A crucial step for the use of hydrogen as a clean, renewable source of energy towards a “hydrogen economy” is the purification of hydrogen from other gaseous compounds, mainly carbon dioxide and hydrogen sulfide. This chapter reviews the carbon dioxide- and hydrogen sulfide-selective facilitated transport membranes for low-pressure and high-pressure applications. Hydrophilic polymeric materials have been investigated that are blended with amino acid salts and polyamines as mobile and fixed-site CO2 carriers, respectively.

For low-pressure applications (1–2 atm), novel facilitated transport membranes have been synthesized in the lab scale containing sterically hindered amines as the CO2 carries in the cross-linked polyvinyl alcohol networks. The membranes have demonstrated high CO2 permeability and high CO2/H2 selectivities.
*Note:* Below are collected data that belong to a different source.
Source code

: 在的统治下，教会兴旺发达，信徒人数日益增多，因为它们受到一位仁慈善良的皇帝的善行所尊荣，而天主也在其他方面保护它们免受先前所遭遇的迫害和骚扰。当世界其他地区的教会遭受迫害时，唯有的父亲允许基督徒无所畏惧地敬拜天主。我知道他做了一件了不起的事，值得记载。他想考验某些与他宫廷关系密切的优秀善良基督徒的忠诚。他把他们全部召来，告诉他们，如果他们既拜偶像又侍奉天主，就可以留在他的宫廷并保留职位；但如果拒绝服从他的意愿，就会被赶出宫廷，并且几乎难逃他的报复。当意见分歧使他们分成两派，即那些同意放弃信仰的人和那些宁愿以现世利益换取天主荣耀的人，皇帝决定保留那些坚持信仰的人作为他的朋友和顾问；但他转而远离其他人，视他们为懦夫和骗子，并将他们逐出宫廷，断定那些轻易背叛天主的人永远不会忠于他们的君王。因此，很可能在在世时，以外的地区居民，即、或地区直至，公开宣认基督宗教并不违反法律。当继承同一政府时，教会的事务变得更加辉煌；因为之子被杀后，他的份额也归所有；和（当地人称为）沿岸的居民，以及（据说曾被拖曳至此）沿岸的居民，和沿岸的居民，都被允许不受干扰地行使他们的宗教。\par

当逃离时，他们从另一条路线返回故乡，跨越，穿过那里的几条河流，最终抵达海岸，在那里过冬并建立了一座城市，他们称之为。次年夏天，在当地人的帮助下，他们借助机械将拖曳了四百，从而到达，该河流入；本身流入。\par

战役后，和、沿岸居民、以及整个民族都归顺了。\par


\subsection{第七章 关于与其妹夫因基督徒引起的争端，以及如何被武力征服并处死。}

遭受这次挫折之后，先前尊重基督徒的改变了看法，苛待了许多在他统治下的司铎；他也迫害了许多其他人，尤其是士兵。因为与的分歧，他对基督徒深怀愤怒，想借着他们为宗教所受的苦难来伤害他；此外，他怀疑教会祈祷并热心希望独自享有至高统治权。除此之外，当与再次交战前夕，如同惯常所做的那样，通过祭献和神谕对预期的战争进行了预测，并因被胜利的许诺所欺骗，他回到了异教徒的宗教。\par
For high-pressure applications (15–30 atm), an improved stability of the membranes was demonstrated by incorporating fumed silica and multiwalled carbon nanotubes (MWNTs) to reinforce the mechanical strength of the polymer matrix.

The facilitated transport membranes highlighted in this work are first of a kind demonstrating the steric hindrance effect of the amine carriers and the presence of carbon nanotubes in enhancing the CO2 transport capacity and long-term stability. These membranes have shown exceptional potential for industrial applications with enhanced H2 recovery, including low-pressure H2 purification for fuel cells and high-pressure syngas purification in an IGCC power plant or steam reforming of hydrocarbons.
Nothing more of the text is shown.